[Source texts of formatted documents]
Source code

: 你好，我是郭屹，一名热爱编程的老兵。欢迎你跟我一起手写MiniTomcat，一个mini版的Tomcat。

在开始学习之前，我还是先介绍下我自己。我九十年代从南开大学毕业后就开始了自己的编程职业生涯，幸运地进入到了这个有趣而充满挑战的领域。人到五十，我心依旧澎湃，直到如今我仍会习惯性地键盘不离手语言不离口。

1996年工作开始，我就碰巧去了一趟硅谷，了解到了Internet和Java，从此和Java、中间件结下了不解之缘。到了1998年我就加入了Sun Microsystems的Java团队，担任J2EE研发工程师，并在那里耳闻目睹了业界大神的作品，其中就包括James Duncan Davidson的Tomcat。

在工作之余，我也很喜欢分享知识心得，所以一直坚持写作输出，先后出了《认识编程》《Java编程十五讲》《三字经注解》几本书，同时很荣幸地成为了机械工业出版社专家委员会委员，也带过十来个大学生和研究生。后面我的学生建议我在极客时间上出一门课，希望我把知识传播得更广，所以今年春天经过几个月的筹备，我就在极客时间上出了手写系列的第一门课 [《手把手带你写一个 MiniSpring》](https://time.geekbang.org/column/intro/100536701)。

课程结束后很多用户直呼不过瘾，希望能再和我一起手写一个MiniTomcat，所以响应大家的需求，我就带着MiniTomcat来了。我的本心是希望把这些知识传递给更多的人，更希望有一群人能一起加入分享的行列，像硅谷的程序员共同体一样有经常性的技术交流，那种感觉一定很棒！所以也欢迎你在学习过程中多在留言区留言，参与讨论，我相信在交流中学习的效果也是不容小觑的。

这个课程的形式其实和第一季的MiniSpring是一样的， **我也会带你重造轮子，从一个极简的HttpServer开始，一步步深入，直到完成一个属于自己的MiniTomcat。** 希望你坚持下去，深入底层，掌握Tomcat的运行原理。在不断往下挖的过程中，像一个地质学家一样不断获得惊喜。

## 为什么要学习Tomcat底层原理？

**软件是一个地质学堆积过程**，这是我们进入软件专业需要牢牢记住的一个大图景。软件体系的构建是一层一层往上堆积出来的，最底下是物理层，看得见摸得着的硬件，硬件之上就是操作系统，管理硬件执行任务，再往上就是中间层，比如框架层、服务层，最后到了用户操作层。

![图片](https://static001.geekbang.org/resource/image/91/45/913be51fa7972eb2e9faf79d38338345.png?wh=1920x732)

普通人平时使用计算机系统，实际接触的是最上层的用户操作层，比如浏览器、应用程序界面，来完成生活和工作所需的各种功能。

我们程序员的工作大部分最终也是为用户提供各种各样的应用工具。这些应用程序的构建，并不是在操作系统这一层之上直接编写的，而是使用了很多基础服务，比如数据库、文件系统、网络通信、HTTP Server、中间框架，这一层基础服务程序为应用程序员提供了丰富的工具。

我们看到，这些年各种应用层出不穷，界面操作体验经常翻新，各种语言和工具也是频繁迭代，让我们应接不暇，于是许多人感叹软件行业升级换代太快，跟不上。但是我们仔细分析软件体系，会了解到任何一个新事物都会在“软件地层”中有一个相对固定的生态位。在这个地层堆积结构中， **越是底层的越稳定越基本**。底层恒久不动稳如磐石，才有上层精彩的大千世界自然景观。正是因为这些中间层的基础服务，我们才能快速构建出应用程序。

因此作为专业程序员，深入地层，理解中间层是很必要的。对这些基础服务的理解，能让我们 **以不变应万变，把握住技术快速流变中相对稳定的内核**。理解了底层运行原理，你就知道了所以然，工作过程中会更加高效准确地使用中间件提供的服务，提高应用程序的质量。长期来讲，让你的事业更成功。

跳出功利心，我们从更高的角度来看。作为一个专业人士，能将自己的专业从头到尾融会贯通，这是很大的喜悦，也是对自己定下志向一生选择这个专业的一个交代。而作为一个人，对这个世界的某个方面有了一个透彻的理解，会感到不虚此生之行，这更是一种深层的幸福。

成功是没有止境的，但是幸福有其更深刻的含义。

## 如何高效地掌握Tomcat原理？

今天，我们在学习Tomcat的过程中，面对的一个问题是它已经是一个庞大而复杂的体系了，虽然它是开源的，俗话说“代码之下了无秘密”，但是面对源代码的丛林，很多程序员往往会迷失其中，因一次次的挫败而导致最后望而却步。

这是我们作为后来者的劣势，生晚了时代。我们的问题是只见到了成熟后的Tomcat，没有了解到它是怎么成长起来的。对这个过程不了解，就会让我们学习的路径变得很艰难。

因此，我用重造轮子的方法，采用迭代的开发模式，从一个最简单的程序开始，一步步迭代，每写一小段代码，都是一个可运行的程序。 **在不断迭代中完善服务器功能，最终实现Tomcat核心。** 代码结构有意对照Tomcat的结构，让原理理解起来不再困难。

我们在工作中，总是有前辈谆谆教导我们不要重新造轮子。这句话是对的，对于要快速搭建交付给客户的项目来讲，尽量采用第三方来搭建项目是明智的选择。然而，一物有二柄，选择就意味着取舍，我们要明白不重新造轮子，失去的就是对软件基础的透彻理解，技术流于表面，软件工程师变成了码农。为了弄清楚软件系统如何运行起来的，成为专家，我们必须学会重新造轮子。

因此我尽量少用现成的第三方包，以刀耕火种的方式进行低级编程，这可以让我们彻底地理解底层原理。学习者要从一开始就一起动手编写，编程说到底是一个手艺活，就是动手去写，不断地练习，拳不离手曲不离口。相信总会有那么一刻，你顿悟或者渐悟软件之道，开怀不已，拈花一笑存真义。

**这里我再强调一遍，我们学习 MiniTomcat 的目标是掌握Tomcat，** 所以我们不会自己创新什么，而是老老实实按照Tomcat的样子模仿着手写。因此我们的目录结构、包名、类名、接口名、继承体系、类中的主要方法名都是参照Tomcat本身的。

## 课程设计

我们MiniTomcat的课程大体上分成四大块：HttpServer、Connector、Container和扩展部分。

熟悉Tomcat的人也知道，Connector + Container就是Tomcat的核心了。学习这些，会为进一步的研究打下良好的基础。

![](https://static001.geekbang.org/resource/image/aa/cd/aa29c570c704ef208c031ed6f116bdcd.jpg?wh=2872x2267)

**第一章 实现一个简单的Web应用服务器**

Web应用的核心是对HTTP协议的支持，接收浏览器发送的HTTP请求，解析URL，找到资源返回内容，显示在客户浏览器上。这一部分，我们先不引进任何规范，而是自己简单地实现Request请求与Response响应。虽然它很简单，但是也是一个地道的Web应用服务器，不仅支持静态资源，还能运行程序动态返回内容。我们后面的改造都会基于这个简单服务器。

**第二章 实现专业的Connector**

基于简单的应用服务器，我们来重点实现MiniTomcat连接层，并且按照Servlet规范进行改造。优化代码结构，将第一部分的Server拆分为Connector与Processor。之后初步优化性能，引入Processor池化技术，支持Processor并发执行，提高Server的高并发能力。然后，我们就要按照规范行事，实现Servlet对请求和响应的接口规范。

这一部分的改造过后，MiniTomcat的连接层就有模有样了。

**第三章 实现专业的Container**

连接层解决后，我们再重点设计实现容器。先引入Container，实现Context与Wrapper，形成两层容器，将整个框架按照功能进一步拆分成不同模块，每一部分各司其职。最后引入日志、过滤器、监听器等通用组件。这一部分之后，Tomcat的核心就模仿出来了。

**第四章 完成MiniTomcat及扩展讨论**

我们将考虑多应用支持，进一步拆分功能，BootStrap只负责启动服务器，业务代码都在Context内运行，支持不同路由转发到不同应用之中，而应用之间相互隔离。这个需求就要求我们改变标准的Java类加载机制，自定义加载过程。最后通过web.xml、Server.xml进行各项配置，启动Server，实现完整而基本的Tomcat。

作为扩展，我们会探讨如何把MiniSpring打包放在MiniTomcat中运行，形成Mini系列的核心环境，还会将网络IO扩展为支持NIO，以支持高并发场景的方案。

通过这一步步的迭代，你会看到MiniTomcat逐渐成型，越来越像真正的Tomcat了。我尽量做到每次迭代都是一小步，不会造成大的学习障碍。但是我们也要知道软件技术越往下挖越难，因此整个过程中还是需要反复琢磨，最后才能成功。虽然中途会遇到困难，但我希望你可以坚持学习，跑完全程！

» **What you have to do**
From the line that has "我们在工作中，总是有前辈谆谆" through the line that has "这一部分的改造过后，MiniTomcat的连接层就有模有样了。", copy every line exactly as it appears above, and leave out all others.

» **Result**
我们在工作中，总是有前辈谆谆教导我们不要重新造轮子。这句话是对的，对于要快速搭建交付给客户的项目来讲，尽量采用第三方来搭建项目是明智的选择。然而，一物有二柄，选择就意味着取舍，我们要明白不重新造轮子，失去的就是对软件基础的透彻理解，技术流于表面，软件工程师变成了码农。为了弄清楚软件系统如何运行起来的，成为专家，我们必须学会重新造轮子。

因此我尽量少用现成的第三方包，以刀耕火种的方式进行低级编程，这可以让我们彻底地理解底层原理。学习者要从一开始就一起动手编写，编程说到底是一个手艺活，就是动手去写，不断地练习，拳不离手曲不离口。相信总会有那么一刻，你顿悟或者渐悟软件之道，开怀不已，拈花一笑存真义。

**这里我再强调一遍，我们学习 MiniTomcat 的目标是掌握Tomcat，** 所以我们不会自己创新什么，而是老老实实按照Tomcat的样子模仿着手写。因此我们的目录结构、包名、类名、接口名、继承体系、类中的主要方法名都是参照Tomcat本身的。

## 课程设计

我们MiniTomcat的课程大体上分成四大块：HttpServer、Connector、Container和扩展部分。

熟悉Tomcat的人也知道，Connector + Container就是Tomcat的核心了。学习这些，会为进一步的研究打下良好的基础。

![](https://static001.geekbang.org/resource/image/aa/cd/aa29c570c704ef208c031ed6f116bdcd.jpg?wh=2872x2267)

**第一章 实现一个简单的Web应用服务器**

Web应用的核心是对HTTP协议的支持，接收浏览器发送的HTTP请求，解析URL，找到资源返回内容，显示在客户浏览器上。这一部分，我们先不引进任何规范，而是自己简单地实现Request请求与Response响应。虽然它很简单，但是也是一个地道的Web应用服务器，不仅支持静态资源，还能运行程序动态返回内容。我们后面的改造都会基于这个简单服务器。

**第二章 实现专业的Connector**

基于简单的应用服务器，我们来重点实现MiniTomcat连接层，并且按照Servlet规范进行改造。优化代码结构，将第一部分的Server拆分为Connector与Processor。之后初步优化性能，引入Processor池化技术，支持Processor并发执行，提高Server的高并发能力。然后，我们就要按照规范行事，实现Servlet对请求和响应的接口规范。

这一部分的改造过后，MiniTomcat的连接层就有模有样了。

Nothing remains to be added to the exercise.